Das Recht galt früher als Gabe einer Gottheit. Heute sehen wir das Recht als anthropologisches Phänomen. Es beruht auf bestimmten universalen Elementen. Große Denker haben das oft und früh gesehen. Der spätere indische Staatspräsident S. Radhakrishnan schrieb 1939: “the differences” [scil. in den Grundüberzeugungen der Menschheit] sind “negligible and the agreements striking”. Ähnliche Gedanken begegnen uns bei dem arabischen Juristen und Geschichtsphilosophen Ibn Khaldun (1332–1406). Im 20. Jahrhundert wurden diese erhärtet. Adolf Bastian (1826–1905) zeigte, dass alle Kulturen einen identischen Bestand elementarer Vorstellungen (“Elementargedanken”) haben. Carl Gustav Jung (1875–1961) sprach ganz ähnlich von Gegebenheiten der Seele, Archetypen, welche zeit- und kulturübergreifend unserem Denken und Handeln zugrunde liegen. Für das Recht hat die Rechtsvergleichung Ähnliches herausgearbeitet. Danach ist auch das Recht Ausprägung von im Kern unwandelbaren juristischen Archetypen. Es wird zur Diskussion gestellt, dass sich aus den folgenden rechtlichen Archetypen jedes denkbare Recht entwickeln lässt:

(1) Materiell: Rechtsfähigkeit – Passive Rechtsfähigkeit (= Rechte an Sachen und immateriellen Gegenständen) – Vertrag – Nichtigkeit bei Sitten- und Gesetzverstoß – Stellvertretung – Verjährung – Prioritätsgrundsatz – Schadensersatz – Ungerechtfertigte Bereicherung – Eigentum.

(2) Formal: Unparteiischer Richter – Rechtliches Gehör – Rechtskraft – Vollstreckbarkeit.

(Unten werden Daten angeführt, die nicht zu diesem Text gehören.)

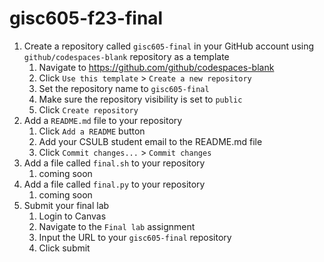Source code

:# gisc605-f23-final
1. Create a repository called `gisc605-final` in your GitHub account using `github/codespaces-blank` repository as a template
    1. Navigate to https://github.com/github/codespaces-blank 
    2. Click `Use this template` > `Create a new repository`
    3. Set the repository name to `gisc605-final`
    4. Make sure the repository visibility is set to `public`
    5. Click `Create repository`
1. Add a `README.md` file to your repository
    1. Click `Add a README` button
    2. Add your CSULB student email to the README.md file
    3. Click `Commit changes...` > `Commit changes`
1. Add a file called `final.sh` to your repository
    1. coming soon
1. Add a file called `final.py` to your repository
    1. coming soon
1. Submit your final lab
    1. Login to Canvas
    1. Navigate to the `Final lab` assignment
    1. Input the URL to your `gisc605-final` repository
    1. Click submit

Aus diesen und ggf. weiteren “juristischen Archetypen” sollte, wie es bei dem UNCITRAL Model Law on International Commercial Arbitration (1985) geschah, durch rechtsvergleichende Kommentierung, wie vorgeschlagen, ein Allgemeiner Teil des Weltgesetzbuches erarbeitet werden. Im Grunde hatte bereits Schlegelberger 1929 diesen Gedanken in seinem Werk “Rechtsvergleichendes Handwörterbuch für das Zivil- und Handelsrecht des In- und Auslandes” ausgesprochen. Dieser AT sollte – wiederum wie die UNCITRAL es für die Internationale Schiedsgerichtsbarkeit tut – fortgeschrieben und als “Digest of Case Law” periodisch veröffentlicht werden. Die UNCITRAL wäre wohl auch die richtige Stelle für die Vorbereitung eines solchen Corpus Iuris Mundi.